TASK STATEMENT. Scan the records below. Copy every line in which the word "need" appears.

SUPPLIED MATERIAL section start

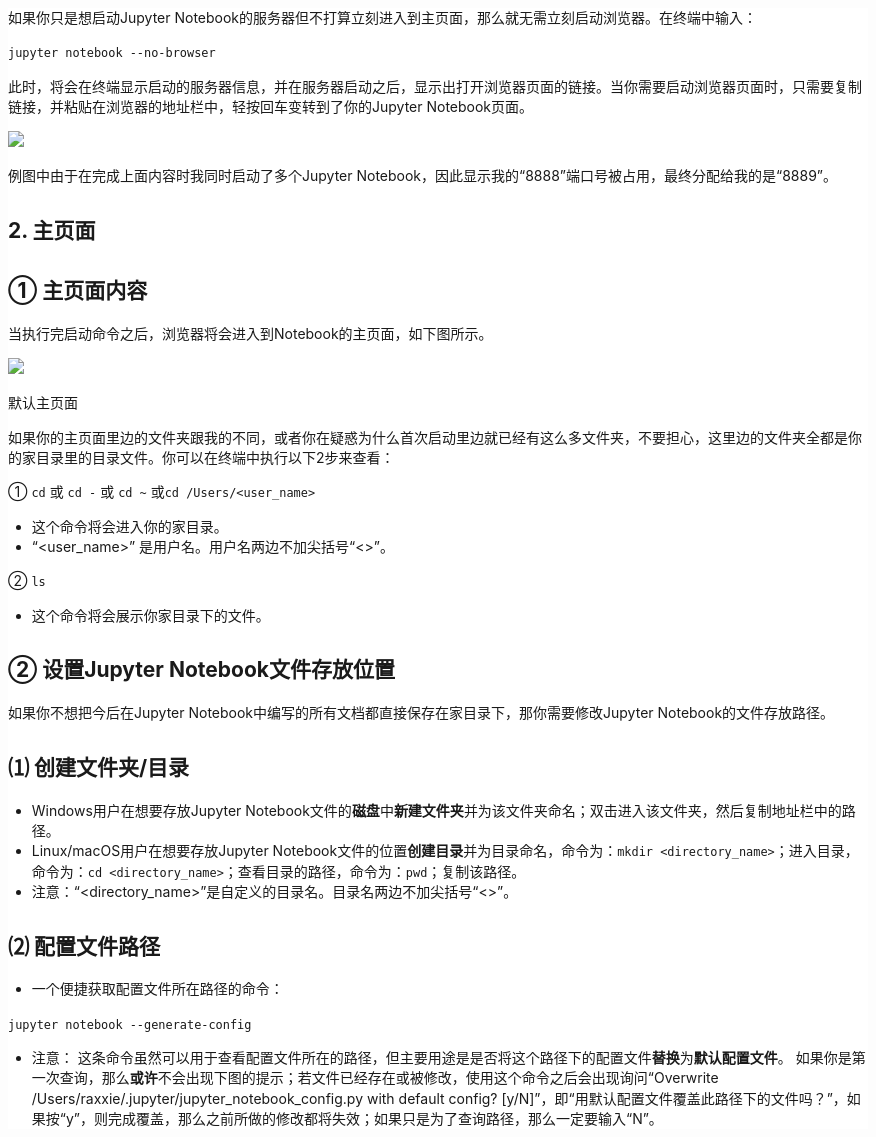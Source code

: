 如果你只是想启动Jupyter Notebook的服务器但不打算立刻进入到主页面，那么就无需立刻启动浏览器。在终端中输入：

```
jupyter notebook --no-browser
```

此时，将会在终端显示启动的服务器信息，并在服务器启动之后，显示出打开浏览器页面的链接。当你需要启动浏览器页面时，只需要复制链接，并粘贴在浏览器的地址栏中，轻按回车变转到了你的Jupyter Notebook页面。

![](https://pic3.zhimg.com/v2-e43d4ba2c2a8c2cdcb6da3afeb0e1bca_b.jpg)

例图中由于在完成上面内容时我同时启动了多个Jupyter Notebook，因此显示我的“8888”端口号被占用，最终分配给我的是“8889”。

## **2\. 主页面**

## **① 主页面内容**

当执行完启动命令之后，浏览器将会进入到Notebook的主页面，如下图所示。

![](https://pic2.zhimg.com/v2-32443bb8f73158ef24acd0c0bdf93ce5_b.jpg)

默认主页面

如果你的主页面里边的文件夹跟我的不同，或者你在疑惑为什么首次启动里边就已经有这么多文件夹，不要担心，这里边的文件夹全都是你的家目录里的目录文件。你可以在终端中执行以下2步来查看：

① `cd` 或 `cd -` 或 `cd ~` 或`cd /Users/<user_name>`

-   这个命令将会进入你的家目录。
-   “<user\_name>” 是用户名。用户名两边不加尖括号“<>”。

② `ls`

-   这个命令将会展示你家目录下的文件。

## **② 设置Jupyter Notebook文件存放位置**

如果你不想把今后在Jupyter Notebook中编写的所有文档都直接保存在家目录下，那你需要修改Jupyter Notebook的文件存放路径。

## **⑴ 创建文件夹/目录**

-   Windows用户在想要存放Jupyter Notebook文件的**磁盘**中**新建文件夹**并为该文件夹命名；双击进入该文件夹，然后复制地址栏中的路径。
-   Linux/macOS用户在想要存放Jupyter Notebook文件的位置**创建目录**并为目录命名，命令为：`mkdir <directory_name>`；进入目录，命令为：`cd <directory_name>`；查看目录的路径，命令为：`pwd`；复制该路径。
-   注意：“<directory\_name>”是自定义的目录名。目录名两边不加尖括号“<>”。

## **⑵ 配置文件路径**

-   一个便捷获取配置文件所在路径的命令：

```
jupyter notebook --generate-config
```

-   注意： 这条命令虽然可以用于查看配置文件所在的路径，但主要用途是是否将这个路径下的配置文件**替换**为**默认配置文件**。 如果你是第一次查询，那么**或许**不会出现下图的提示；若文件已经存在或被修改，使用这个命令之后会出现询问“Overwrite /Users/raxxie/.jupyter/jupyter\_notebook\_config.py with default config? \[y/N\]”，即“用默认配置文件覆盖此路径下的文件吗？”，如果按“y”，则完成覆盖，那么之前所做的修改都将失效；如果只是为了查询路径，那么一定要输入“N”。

SUPPLIED MATERIAL section end
SUPPLIED MATERIAL section start

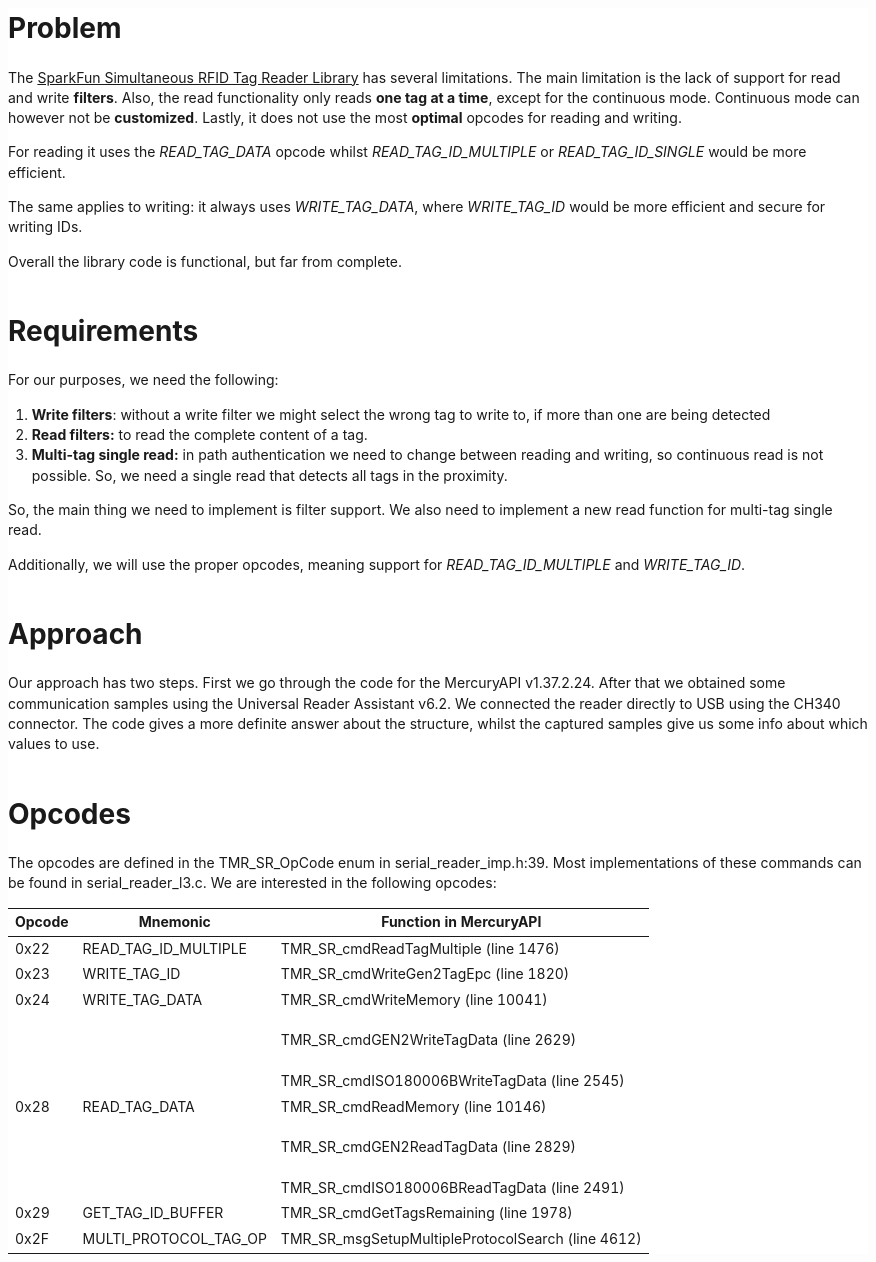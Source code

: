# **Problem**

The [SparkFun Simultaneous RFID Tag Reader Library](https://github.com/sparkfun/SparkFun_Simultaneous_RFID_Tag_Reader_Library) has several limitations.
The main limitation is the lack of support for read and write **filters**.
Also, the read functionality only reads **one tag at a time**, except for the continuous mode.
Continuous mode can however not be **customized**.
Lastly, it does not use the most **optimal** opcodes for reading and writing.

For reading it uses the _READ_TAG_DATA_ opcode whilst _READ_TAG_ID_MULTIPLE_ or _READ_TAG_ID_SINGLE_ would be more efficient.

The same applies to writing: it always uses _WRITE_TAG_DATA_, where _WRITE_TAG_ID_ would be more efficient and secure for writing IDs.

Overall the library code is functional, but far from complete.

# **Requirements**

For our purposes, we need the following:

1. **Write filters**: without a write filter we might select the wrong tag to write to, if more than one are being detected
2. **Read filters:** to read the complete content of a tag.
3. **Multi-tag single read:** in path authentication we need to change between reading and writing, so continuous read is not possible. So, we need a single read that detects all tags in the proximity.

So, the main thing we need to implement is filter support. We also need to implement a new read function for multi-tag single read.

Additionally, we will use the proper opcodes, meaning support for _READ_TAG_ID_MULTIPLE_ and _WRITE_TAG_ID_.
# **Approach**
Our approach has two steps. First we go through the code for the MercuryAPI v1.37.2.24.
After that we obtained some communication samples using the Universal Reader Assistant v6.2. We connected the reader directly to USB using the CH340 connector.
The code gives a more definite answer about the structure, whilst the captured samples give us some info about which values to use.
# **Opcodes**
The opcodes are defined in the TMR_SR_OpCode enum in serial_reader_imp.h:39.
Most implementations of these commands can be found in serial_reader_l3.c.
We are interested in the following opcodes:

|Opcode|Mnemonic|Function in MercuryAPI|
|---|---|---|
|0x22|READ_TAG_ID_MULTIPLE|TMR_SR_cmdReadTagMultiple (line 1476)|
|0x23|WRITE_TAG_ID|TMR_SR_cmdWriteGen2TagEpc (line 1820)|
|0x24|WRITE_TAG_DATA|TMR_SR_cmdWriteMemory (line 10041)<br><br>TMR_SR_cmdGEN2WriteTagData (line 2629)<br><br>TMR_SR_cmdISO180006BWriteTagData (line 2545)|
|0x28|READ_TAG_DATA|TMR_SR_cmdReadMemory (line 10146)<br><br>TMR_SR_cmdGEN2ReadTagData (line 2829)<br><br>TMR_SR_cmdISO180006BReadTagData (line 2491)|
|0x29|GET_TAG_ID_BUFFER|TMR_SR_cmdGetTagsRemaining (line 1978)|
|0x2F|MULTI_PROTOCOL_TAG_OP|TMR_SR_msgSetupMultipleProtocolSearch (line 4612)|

SUPPLIED MATERIAL section end

ANSWER TO THIS PROBLEM.
For our purposes, we need the following:
3. **Multi-tag single read:** in path authentication we need to change between reading and writing, so continuous read is not possible. So, we need a single read that detects all tags in the proximity.
So, the main thing we need to implement is filter support. We also need to implement a new read function for multi-tag single read.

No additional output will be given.